Review 2
B. Rukun
dan Syarat Akad Kedua: Pernyataan Kehendak
Pernyataan kehendak yang
biasanya disebut sebagai sighat akad, yakni suatu ungkapan para pihak yang
melakukan akad berupa ijab dan qabul. Ijab adalah suatu pernyataan janji atau
penawaran dari pihak pertama untuk melakukan atau tidak melakukan sesuatu.

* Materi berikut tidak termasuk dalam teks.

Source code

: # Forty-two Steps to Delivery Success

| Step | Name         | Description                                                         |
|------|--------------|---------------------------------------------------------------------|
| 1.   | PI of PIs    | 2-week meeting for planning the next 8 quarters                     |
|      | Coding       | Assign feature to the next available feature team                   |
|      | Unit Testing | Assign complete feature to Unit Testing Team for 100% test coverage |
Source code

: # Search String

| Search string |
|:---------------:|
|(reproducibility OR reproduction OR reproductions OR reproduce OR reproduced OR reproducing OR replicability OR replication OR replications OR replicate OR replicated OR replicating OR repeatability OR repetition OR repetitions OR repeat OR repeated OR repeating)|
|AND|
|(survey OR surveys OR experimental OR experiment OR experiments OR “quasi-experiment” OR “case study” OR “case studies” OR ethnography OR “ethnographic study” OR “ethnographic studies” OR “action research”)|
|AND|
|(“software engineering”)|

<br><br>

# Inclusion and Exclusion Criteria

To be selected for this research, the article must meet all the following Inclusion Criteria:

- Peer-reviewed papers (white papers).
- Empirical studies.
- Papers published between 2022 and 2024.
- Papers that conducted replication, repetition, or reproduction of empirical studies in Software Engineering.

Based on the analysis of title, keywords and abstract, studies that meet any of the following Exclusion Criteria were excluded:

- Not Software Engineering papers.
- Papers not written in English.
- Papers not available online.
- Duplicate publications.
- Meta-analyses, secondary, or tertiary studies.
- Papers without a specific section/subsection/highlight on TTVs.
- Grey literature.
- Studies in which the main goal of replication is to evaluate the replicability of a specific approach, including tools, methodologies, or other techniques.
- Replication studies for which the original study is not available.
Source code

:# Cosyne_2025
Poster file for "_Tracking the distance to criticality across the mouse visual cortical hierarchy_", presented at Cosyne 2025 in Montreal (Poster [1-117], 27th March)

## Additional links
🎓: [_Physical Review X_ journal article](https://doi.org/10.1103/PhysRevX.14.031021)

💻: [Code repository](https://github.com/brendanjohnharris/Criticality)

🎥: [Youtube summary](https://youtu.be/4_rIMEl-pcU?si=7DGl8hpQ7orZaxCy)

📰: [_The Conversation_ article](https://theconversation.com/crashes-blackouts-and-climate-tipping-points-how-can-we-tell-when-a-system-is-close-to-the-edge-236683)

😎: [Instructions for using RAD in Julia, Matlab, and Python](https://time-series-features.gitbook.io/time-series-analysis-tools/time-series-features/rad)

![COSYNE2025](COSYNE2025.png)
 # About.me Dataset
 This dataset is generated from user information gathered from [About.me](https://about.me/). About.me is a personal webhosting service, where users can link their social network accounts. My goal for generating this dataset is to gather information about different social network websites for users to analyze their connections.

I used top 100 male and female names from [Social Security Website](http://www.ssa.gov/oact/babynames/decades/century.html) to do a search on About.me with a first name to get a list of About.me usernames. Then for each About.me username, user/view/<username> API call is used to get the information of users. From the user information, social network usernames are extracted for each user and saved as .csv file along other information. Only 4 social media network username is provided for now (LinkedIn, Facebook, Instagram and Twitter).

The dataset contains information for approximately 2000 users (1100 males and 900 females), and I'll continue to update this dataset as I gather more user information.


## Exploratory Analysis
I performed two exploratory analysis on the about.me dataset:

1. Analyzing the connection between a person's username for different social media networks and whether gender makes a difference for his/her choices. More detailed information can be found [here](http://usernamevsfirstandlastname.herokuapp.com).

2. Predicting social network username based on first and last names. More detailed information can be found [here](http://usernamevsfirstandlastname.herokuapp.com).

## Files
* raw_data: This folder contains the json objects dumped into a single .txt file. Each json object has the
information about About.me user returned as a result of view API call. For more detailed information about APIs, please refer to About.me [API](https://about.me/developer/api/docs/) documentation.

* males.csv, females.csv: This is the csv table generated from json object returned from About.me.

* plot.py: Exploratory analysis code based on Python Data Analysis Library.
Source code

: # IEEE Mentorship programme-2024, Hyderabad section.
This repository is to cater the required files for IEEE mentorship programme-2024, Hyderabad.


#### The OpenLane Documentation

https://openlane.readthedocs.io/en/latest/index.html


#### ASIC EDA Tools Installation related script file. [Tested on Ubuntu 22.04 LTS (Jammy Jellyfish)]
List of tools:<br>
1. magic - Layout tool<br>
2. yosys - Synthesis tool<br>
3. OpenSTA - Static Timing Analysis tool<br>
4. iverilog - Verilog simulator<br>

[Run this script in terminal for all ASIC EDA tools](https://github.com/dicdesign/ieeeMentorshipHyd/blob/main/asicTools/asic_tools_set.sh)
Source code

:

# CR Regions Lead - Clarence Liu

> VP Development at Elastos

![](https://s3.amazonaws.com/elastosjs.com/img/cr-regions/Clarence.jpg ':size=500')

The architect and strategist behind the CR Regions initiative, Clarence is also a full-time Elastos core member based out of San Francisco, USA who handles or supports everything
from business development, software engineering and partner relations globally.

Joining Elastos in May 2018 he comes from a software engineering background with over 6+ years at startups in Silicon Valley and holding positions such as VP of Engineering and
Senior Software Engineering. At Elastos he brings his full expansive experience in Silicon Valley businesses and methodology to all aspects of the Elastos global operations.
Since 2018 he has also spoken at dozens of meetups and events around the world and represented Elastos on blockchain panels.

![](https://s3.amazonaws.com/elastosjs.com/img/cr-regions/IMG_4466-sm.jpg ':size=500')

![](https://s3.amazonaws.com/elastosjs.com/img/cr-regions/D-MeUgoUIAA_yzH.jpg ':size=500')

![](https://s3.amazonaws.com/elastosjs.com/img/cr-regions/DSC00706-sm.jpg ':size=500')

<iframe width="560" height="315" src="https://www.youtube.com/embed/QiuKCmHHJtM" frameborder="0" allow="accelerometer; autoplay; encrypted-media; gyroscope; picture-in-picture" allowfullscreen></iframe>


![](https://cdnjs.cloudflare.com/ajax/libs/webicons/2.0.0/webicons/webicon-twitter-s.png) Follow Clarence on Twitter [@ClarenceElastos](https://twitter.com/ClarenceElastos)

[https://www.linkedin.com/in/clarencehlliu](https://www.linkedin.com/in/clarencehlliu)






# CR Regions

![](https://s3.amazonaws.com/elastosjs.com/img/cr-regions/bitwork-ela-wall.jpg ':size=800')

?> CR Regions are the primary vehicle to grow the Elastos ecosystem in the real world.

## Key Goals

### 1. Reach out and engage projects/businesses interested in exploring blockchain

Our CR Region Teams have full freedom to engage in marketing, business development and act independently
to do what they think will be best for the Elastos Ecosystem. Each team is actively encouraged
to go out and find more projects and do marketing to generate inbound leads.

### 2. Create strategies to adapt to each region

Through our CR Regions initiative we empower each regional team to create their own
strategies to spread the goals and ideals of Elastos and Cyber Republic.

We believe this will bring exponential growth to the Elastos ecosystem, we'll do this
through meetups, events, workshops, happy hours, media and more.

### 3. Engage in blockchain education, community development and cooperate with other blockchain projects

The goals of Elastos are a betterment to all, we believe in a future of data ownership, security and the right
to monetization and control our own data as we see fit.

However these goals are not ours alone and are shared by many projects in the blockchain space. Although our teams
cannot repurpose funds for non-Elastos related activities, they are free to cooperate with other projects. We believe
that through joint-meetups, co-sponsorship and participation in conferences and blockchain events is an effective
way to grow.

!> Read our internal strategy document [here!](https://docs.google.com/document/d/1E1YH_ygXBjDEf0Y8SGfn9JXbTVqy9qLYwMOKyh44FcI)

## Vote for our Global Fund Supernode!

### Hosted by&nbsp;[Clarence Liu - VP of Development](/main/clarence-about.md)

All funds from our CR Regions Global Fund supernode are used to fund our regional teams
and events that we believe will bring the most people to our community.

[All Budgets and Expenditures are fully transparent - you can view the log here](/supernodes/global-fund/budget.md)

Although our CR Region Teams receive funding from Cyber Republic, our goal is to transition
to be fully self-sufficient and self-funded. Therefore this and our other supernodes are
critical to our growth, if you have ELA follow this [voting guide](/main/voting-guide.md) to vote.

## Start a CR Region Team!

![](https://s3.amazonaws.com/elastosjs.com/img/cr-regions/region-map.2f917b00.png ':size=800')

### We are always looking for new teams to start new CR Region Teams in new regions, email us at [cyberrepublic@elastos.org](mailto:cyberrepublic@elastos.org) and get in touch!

Kabul adalah suatu pernyataan menerima dari pihak kedua atas penawaran yang
dilakukan oleh pihak pertama. Ijab dan qabul ini merepresentasikan perizinan
(ridha, persetujuan) yang menggambarkan kesepakatan dan kerelaan kedua belah
pihak atas hak dan kewajiban yang ditimbulkan dari akad. Agar ijab dan qabul ini
menimbulkan akibat hukum, maka disyaratkan dua hal. Pertama, adanya persesuaian
(tawafuq) antara ijab dan qabul yang menandai adanya persesuaian kehendak
sehingga terwujud kata sepakat. Kedua, persesuaian kehendak tersebut haruslah
disampaikan dalam satu majelis yang sama (kesatuan majelis)
1.
Persesuaian ijab dan qabul.
Pernyataan kabul
disayaratkan adanya keselarasan atau persesuaian terhadap ijab dalam banyak
hal. Pernyataan jawaban yang tidak sesuai dengan ijab tidak dinamakan sebagai
qabul. Penjual kitab menjual kitabnya dengan harga Rp 30.000, kemudian pembeli
menyatakan qabul dengan harga Rp 20.000, maka akad tidak terjadi dalam keadaaan
ini. Begitu juga, keserasian qabul harus sesuai dalam berbagai sifat. Seperti
ijab menjual sepetak kebun, lalu qabul menyatakan separohnya, maka akad tidak
terjadi, kecuali pihak
yang lainnya menyetujuinya. Jika perselisihan qabul terhadap ijab tersebut
justru menguntungkan pihak mujib, ketidakserasian ini tidak menjadi penghalang
berlangsungnya akad, karena yang demikian itu tidak dinamakan perselisihan
dalam akad akan tetapi penambahan dalam kesepakatan (qabul bi al-mubalaghah).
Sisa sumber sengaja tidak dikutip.